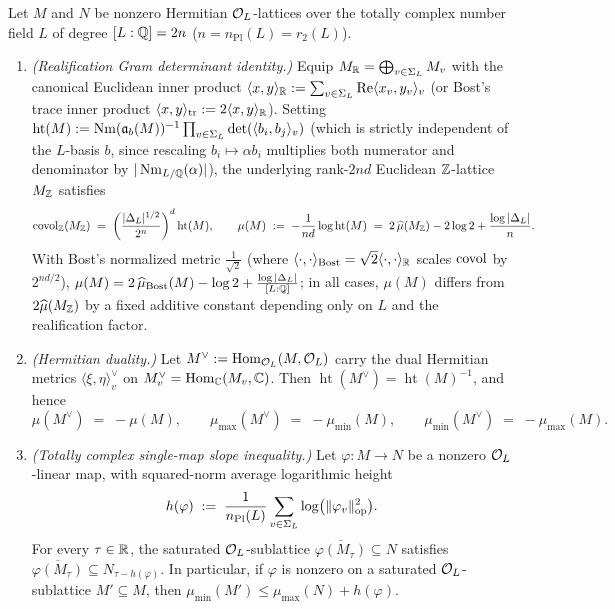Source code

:\begin{proposition}
\label{prop:05:herm-properties}
Let $M$ and $N$ be nonzero Hermitian $\mathcal{O}_L$-lattices over the totally complex number field $L$ of degree $[L:\mathbb{Q}] = 2n$ ($n = n_{\mathrm{Pl}}(L) = r_2(L)$).
\begin{enumerate}[label=\textup{(\roman*)}]
\item \emph{(Realification Gram determinant identity.)} Equip $M_{\mathbb{R}} = \bigoplus_{v \in \Sigma_L} M_v$ with the canonical Euclidean inner product $\langle x, y \rangle_{\mathbb{R}} := \sum_{v \in \Sigma_L} \operatorname{Re}\langle x_v, y_v \rangle_v$ (or Bost's trace inner product $\langle x, y \rangle_{\mathrm{tr}} := 2\langle x, y \rangle_{\mathbb{R}}$). Setting $\operatorname{ht}(M) := \operatorname{Nm}(\mathfrak{a}_b(M))^{-1} \prod_{v \in \Sigma_L} \det(\langle b_i, b_j \rangle_v)$ (which is strictly independent of the $L$-basis $b$, since rescaling $b_i \mapsto \alpha b_i$ multiplies both numerator and denominator by $|\operatorname{Nm}_{L/\mathbb{Q}}(\alpha)|$), the underlying rank-$2nd$ Euclidean $\mathbb{Z}$-lattice $M_{\mathbb{Z}}$ satisfies
  \begin{equation}
  \label{eq:05:realif-gram}
    \operatorname{covol}_{\mathbb{Z}}(M_{\mathbb{Z}}) \;=\; \left(\frac{|\Delta_L|^{1/2}}{2^n}\right)^d \operatorname{ht}(M),
    \qquad
    \mu(M) \;:=\; -\frac{1}{n d}\log\operatorname{ht}(M) \;=\; 2\,\widehat{\mu}(M_{\mathbb{Z}}) - 2\log 2 + \frac{\log|\Delta_L|}{n}.
  \end{equation}
  With Bost's normalized metric $\frac{1}{\sqrt{2}}$ (where $\langle \cdot, \cdot \rangle_{\mathrm{Bost}} = \sqrt{2}\langle \cdot, \cdot \rangle_{\mathbb{R}}$ scales $\operatorname{covol}$ by $2^{nd/2}$), $\mu(M) = 2\,\widehat{\mu}_{\mathrm{Bost}}(M) - \log 2 + \frac{\log|\Delta_L|}{[L:\mathbb{Q}]}$; in all cases, $\mu(M)$ differs from $2\widehat{\mu}(M_{\mathbb{Z}})$ by a fixed additive constant depending only on $L$ and the realification factor.
\item \emph{(Hermitian duality.)} Let $M^\vee := \mathrm{Hom}_{\mathcal{O}_L}(M, \mathcal{O}_L)$ carry the dual Hermitian metrics $\langle \xi, \eta \rangle_v^\vee$ on $M_v^\vee = \mathrm{Hom}_{\mathbb{C}}(M_v, \mathbb{C})$. Then $\operatorname{ht}(M^\vee) = \operatorname{ht}(M)^{-1}$, and hence
  \begin{equation}
  \label{eq:05:duality}
    \mu(M^\vee) \;=\; -\mu(M), \qquad \mu_{\max}(M^\vee) \;=\; -\mu_{\min}(M), \qquad \mu_{\min}(M^\vee) \;=\; -\mu_{\max}(M).
  \end{equation}
\item \emph{(Totally complex single-map slope inequality.)} Let $\varphi : M \to N$ be a nonzero $\mathcal{O}_L$-linear map, with squared-norm average logarithmic height
  \begin{equation}
  \label{eq:05:map-height}
    h(\varphi) \;:=\; \frac{1}{n_{\mathrm{Pl}}(L)} \sum_{v \in \Sigma_L} \log\bigl(\|\varphi_v\|_{\mathrm{op}}^2\bigr).
  \end{equation}
  For every $\tau \in \mathbb{R}$, the saturated $\mathcal{O}_L$-sublattice $\overline{\varphi(M_\tau)} \subseteq N$ satisfies $\overline{\varphi(M_\tau)} \subseteq N_{\tau - h(\varphi)}$. In particular, if $\varphi$ is nonzero on a saturated $\mathcal{O}_L$-sublattice $M' \subseteq M$, then $\mu_{\min}(M') \le \mu_{\max}(N) + h(\varphi)$.
\end{enumerate}
\end{proposition}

------------

== Exercise prompt ==
Go through the material line by line. Show each line that contains the string "height".

== Result for this task ==
\item \emph{(Totally complex single-map slope inequality.)} Let $\varphi : M \to N$ be a nonzero $\mathcal{O}_L$-linear map, with squared-norm average logarithmic height
  \label{eq:05:map-height}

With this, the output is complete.